» **Task goal**
Which lines below fall between the one containing "bat or wall" and the one containing "starting width when missing the ball"? Repeat them exactly, counting both of those lines, and add nothing else.
Given entries START
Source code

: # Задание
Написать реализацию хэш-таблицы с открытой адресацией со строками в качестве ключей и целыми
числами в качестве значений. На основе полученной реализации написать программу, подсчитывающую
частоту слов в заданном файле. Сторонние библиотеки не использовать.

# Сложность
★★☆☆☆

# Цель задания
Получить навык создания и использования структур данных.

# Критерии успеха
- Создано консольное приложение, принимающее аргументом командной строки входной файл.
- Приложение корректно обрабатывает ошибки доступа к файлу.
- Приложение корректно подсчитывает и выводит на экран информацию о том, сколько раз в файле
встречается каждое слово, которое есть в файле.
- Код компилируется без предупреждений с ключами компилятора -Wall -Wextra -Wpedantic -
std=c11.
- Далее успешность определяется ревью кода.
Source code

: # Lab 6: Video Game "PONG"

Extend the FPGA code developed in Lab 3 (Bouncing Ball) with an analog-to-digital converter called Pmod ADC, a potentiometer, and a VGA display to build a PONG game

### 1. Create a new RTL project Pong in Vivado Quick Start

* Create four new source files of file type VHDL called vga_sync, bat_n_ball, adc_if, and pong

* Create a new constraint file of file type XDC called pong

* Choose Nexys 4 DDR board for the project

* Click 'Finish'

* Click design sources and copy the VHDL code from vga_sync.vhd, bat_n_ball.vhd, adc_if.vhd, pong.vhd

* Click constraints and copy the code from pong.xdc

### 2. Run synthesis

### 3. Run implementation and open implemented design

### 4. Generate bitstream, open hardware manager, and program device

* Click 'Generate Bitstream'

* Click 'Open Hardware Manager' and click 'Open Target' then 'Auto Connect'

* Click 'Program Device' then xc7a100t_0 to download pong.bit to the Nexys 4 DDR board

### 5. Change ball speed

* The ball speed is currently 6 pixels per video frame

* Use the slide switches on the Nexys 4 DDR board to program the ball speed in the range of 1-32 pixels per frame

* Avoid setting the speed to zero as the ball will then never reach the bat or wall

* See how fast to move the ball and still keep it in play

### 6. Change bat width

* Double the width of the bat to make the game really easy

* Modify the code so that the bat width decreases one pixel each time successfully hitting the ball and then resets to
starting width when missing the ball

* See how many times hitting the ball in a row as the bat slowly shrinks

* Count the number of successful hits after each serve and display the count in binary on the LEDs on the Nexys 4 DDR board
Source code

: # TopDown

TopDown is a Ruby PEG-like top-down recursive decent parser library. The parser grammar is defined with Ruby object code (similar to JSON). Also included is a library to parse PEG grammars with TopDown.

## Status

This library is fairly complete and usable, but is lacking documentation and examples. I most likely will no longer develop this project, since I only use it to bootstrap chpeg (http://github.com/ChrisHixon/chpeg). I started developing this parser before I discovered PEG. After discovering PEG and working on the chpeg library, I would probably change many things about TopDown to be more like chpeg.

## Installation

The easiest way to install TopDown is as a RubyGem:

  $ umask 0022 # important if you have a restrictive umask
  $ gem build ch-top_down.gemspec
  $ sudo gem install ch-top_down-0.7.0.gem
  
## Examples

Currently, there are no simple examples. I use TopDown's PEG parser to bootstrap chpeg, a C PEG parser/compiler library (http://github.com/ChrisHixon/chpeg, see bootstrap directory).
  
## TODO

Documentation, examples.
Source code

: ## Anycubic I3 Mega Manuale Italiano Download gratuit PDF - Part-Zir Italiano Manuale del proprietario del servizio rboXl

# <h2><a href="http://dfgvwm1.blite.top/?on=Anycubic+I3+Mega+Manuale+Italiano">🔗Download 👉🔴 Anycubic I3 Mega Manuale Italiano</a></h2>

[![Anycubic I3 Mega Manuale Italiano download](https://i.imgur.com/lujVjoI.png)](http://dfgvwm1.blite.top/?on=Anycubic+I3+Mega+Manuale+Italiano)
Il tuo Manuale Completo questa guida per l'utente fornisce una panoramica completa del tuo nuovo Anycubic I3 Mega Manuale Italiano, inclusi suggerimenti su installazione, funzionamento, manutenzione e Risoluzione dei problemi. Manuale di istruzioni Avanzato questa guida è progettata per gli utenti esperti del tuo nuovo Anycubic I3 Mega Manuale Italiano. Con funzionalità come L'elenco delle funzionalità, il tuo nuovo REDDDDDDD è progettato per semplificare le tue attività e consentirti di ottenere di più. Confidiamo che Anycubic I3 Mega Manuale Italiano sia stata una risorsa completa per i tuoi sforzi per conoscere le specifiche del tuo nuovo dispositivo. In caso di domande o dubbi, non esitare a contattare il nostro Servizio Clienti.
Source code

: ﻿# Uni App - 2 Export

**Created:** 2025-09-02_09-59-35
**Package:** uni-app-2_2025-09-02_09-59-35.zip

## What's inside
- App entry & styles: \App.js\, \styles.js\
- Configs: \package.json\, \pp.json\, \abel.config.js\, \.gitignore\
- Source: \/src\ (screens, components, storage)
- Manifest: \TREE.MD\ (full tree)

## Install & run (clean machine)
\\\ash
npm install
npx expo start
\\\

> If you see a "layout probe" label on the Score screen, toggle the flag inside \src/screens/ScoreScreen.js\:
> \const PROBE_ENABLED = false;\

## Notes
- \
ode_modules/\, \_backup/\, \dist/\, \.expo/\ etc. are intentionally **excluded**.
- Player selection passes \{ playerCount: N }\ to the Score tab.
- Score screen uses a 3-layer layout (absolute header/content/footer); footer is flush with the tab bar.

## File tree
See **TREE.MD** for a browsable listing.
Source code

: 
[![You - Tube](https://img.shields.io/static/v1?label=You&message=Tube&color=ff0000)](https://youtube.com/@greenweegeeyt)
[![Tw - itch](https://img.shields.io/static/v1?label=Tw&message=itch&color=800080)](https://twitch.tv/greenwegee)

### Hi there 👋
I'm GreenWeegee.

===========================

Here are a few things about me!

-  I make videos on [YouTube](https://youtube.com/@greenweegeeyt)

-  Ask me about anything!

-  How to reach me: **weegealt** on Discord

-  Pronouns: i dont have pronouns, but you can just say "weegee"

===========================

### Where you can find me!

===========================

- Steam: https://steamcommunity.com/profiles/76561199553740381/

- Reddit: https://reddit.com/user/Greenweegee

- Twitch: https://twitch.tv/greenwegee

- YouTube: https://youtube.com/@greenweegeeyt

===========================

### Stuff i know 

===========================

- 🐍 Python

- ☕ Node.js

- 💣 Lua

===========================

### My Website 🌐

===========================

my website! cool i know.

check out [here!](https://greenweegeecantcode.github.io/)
Given entries END
» **Task answer**
* Avoid setting the speed to zero as the ball will then never reach the bat or wall

* See how fast to move the ball and still keep it in play

### 6. Change bat width

* Double the width of the bat to make the game really easy

* Modify the code so that the bat width decreases one pixel each time successfully hitting the ball and then resets to
starting width when missing the ball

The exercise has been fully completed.